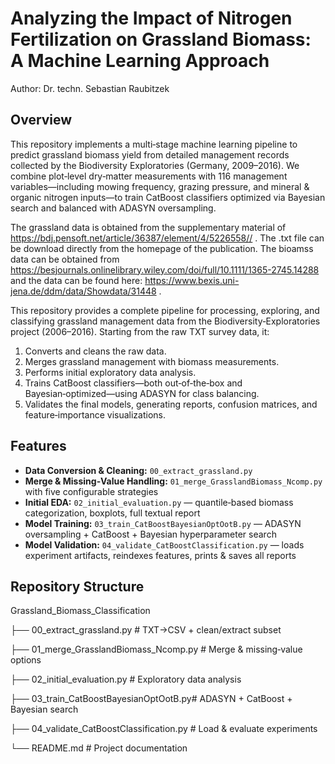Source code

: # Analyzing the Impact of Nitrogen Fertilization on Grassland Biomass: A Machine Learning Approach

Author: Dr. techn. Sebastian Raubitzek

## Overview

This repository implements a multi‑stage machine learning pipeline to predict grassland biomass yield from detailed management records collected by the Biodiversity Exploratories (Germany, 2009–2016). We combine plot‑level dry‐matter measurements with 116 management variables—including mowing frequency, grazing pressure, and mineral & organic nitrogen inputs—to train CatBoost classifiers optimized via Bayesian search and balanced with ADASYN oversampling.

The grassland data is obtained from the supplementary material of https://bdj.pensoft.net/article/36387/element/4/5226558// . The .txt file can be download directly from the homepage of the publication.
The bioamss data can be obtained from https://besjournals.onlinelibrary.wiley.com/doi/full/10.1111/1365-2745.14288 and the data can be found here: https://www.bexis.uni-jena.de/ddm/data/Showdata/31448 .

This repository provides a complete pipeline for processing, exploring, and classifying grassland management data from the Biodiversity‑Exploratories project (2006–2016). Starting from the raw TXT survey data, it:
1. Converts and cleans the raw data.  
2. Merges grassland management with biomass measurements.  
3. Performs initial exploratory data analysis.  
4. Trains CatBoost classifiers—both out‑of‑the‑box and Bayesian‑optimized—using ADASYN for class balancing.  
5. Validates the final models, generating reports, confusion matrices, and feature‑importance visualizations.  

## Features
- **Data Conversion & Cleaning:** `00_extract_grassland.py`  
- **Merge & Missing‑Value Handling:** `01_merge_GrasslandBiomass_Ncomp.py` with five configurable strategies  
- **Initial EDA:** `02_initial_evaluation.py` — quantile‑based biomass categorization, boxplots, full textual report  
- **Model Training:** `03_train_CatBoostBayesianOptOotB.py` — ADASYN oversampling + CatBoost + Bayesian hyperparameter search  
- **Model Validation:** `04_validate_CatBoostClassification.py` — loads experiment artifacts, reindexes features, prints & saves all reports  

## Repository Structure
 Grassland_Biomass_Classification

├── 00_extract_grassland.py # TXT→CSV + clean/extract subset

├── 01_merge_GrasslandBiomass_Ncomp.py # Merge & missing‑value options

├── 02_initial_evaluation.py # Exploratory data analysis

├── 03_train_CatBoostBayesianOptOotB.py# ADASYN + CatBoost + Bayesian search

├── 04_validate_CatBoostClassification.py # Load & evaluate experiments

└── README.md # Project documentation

### Task brief:
Could you retype exactly the lines above, starting at the line that contains "Machine Learning Approach" and ending at the line that contains "This repository implements", and nothing more?

### Your solution:
: # Analyzing the Impact of Nitrogen Fertilization on Grassland Biomass: A Machine Learning Approach

Author: Dr. techn. Sebastian Raubitzek

## Overview

This repository implements a multi‑stage machine learning pipeline to predict grassland biomass yield from detailed management records collected by the Biodiversity Exploratories (Germany, 2009–2016). We combine plot‑level dry‐matter measurements with 116 management variables—including mowing frequency, grazing pressure, and mineral & organic nitrogen inputs—to train CatBoost classifiers optimized via Bayesian search and balanced with ADASYN oversampling.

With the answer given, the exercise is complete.